Closed wbprice closed 10 years ago
Are you finding a listing for the restaurant with no inspection data specifically or just no listing for the restaurant at all? I'm having trouble finding these restaurants at all in the MongoDB. Either way it sounds like missing data since I've verified that both of these are on the Healthspace site and have inspections. Strange since we have quite a few vendors for Virginia Beach. I will run the scraper again today to see if it picks up anything.
Well, shoot. Just discovered a major flaw in the scraper design. We've still got more work to do before the database is complete.
What is it??
On Sunday, May 4, 2014, Tommy Tavenner notifications@github.com wrote:
Well, shoot. Just discovered a major flaw in the scraper design. We've still got more work to do before the database is complete.
— Reply to this email directly or view it on GitHubhttps://github.com/c4hrva/open-health-inspection-app/issues/43#issuecomment-42132056 .

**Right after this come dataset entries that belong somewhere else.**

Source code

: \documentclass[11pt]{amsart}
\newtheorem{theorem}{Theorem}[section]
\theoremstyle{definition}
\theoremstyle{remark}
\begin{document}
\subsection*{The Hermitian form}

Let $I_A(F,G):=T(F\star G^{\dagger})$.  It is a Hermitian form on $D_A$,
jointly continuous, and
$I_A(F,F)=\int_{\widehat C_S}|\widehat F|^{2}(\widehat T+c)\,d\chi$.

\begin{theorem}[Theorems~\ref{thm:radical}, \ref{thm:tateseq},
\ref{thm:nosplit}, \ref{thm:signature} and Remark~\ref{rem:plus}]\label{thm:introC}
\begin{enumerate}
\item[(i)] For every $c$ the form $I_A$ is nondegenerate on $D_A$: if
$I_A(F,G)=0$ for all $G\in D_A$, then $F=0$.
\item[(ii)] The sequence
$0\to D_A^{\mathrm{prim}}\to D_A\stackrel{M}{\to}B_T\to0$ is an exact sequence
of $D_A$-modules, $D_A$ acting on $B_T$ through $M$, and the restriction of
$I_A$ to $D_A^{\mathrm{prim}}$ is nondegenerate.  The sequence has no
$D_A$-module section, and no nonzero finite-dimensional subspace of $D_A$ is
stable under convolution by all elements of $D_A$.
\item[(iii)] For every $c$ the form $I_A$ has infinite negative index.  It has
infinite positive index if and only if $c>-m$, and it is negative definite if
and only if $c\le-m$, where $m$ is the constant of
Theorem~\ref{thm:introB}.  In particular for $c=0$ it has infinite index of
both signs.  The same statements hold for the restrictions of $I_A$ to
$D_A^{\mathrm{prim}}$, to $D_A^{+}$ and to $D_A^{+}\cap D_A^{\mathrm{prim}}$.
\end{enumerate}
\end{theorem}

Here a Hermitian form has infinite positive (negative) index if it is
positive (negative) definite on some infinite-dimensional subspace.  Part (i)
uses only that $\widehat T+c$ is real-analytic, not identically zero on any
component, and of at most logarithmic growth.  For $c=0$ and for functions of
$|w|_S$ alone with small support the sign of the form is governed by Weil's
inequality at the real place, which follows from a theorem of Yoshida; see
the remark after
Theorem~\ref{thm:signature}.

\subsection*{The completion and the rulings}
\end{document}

The query system behind the Healthspace site has a hard limit of 1,000 results returned. So in places with more than 1,000 vendors, querying for 10,000 results ('Count=10000') still only returns the first 1,000. You need to iterate over the page using a 'start=' variable until the page returns 'No Results'. It should be a pretty easy fix and it should only effect a small number of cities. I am also taking it as an opportunity to update the scraper to use SmartyStreets for geocoding.
Updated the scraper and re-ran it specifically on VA Beach as a test. It successfully added all the vendors between P and Z. I am re-running it for the rest of the file now.
My favorite sushi place thanks you. http://c4hrva.github.io/open-health-inspection-app/#/vendor/53664939afbfd1046cecbbfb
the app is looking sharp @wbprice, the repeat symbol took me a second to realize.
I've noticed a couple of instances where there isn't inspection data in the database for specific restaurants. As examples, I don't see anything for Pho 79 and This Old House where I live.
I wondering if this is an instance of that information just not being in the database or some other problem.